TASK INSTRUCTIONS:
Within the material below, count how many lines contain "Even". Answer with only that number.

TASK MATERIAL:
━━━━━━━━━━━━━━━━━━━━
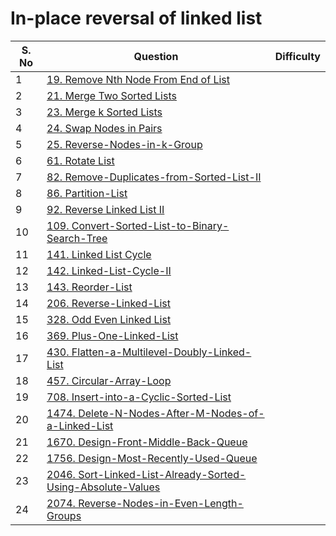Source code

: # In-place reversal of linked list


| S. No | Question | Difficulty |
|--|--|--|
| 1 |[19. Remove Nth Node From End of List](https://leetcode.com/problems/remove-nth-node-from-end-of-list/)   |  |
|2 |[21. Merge Two Sorted Lists](https://leetcode.com/problems/merge-two-sorted-lists/)   | |
|3 |[23. Merge k Sorted Lists](https://leetcode.com/problems/merge-k-sorted-lists/)   | |
|4 |[24. Swap Nodes in Pairs](https://leetcode.com/problems/swap-nodes-in-pairs/)  | |
|5 |[25. Reverse-Nodes-in-k-Group](https://leetcode.com/problems/reverse-nodes-in-k-group/)   | |
|6 |[61. Rotate List](https://leetcode.com/problems/rotate-list/)   | |
|7 |[82. Remove-Duplicates-from-Sorted-List-II](https://leetcode.com/problems/remove-duplicates-from-sorted-list-ii/)| |
|8 |[86. Partition-List](https://leetcode.com/problems/partition-list/)   | |
|9 |[92. Reverse Linked List II](https://leetcode.com/problems/reverse-linked-list-ii/)  | |
|10 |[109. Convert-Sorted-List-to-Binary-Search-Tree](https://leetcode.com/problems/convert-sorted-list-to-binary-search-tree/)   | |
|11 |[141. Linked List Cycle](https://leetcode.com/problems/linked-list-cycle/)   | |
|12 |[142. Linked-List-Cycle-II](https://leetcode.com/problems/linked-list-cycle-ii/)   | |
|13 |[143. Reorder-List](https://leetcode.com/problems/reorder-list/)  | |
|14 |[206. Reverse-Linked-List](https://leetcode.com/problems/reverse-linked-list/)  | |
|15 |[328. Odd Even Linked List](https://leetcode.com/problems/odd-even-linked-list/)  | |
|16 |[369. Plus-One-Linked-List](https://leetcode.com/problems/plus-one-linked-list/)   | |
|17 |[430. Flatten-a-Multilevel-Doubly-Linked-List](https://leetcode.com/problems/flatten-a-multilevel-doubly-linked-list/)  | |
|18 |[457. Circular-Array-Loop](https://leetcode.com/problems/circular-array-loop/)   | |
|19 |[708. Insert-into-a-Cyclic-Sorted-List](https://leetcode.ca/all/708.html)   | |
|20 |[1474. Delete-N-Nodes-After-M-Nodes-of-a-Linked-List](https://leetcode.ca/all/1474.html)   | |
|21 |[1670. Design-Front-Middle-Back-Queue](https://leetcode.com/problems/design-front-middle-back-queue/)   | |
|22 |[1756. Design-Most-Recently-Used-Queue](https://leetcode.ca/all/1756.html)   | |
|23 |[2046. Sort-Linked-List-Already-Sorted-Using-Absolute-Values](https://leetcode.ca/2021-10-30-2046-Sort-Linked-List-Already-Sorted-Using-Absolute-Values/) | |
|24 |[2074. Reverse-Nodes-in-Even-Length-Groups](https://leetcode.com/problems/reverse-nodes-in-even-length-groups/) | |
━━━━━━━━━━━━━━━━━━━━
RESPONSE TO THE TASK:
2